Art Encyclopedia: Daido Moriyama

(b Osaka, 10 Oct 1938). Japanese photographer and writer. He studied photography at the studio of Takeji Iwamiya in Osaka, moving in 1961 to Tokyo to work as an assistant to Eikoh Hosoe. His collection of photographs Nippon gekijo shashincho presented high-contrast, rough images in which he drew attention to the indigenous world that remained in the shadows of rapid economic growth.
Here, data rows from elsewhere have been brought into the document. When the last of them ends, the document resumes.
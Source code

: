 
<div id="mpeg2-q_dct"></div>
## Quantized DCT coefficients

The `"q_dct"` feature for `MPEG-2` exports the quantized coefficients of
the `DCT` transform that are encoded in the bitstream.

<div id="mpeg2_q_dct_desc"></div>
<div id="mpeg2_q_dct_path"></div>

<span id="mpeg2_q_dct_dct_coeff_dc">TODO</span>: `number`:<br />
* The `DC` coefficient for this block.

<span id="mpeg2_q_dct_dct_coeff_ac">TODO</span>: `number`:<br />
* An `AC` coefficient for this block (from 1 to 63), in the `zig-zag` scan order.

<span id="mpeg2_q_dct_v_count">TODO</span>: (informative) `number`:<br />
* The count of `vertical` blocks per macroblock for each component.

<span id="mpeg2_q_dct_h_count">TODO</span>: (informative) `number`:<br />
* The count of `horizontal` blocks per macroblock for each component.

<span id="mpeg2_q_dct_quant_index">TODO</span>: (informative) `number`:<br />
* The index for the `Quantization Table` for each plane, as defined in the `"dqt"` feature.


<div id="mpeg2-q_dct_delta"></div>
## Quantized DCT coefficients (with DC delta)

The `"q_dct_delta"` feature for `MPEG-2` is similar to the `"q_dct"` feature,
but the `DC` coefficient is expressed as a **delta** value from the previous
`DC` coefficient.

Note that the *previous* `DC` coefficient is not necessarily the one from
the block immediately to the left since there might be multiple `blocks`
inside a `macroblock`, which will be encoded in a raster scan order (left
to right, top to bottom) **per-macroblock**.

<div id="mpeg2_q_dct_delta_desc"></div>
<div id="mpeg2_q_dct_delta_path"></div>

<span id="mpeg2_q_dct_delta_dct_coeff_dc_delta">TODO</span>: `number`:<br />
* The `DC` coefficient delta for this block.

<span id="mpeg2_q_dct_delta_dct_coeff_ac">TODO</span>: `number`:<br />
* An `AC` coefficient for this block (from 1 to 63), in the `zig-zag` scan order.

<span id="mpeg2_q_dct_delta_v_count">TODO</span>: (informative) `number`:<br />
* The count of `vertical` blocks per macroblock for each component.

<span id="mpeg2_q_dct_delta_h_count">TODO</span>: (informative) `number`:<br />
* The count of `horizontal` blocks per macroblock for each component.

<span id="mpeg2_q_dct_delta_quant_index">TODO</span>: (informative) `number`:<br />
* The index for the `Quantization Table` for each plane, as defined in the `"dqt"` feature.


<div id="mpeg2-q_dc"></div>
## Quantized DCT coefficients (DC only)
In the same year he became the focus of attention for young aggressive photographers through his participation in the group magazine Provoke with Koji Tagi (b 1928), Takuma Nakahira (b 1938), Yutaka Takanashi (b 1935) and Takahiko Okada (b 1939) and through his energetic contributions to magazines such as Asahi Camera, Camera Mainichi and Asahi Journal. His collections of photographs include Karyudo, Shashinyo sayonara, Hikari to Kage and Nakaji eno tabi. His photography is characterized by a vivid physical sensibility. Typically, the gloomier parts of cities usually hidden from sight by the glittering artificial world are sniffed out, as if by an animal, and brought into the light. In Moriyama's photographs, familiar and often seen objects and scenes are viewed in a harsh brilliance.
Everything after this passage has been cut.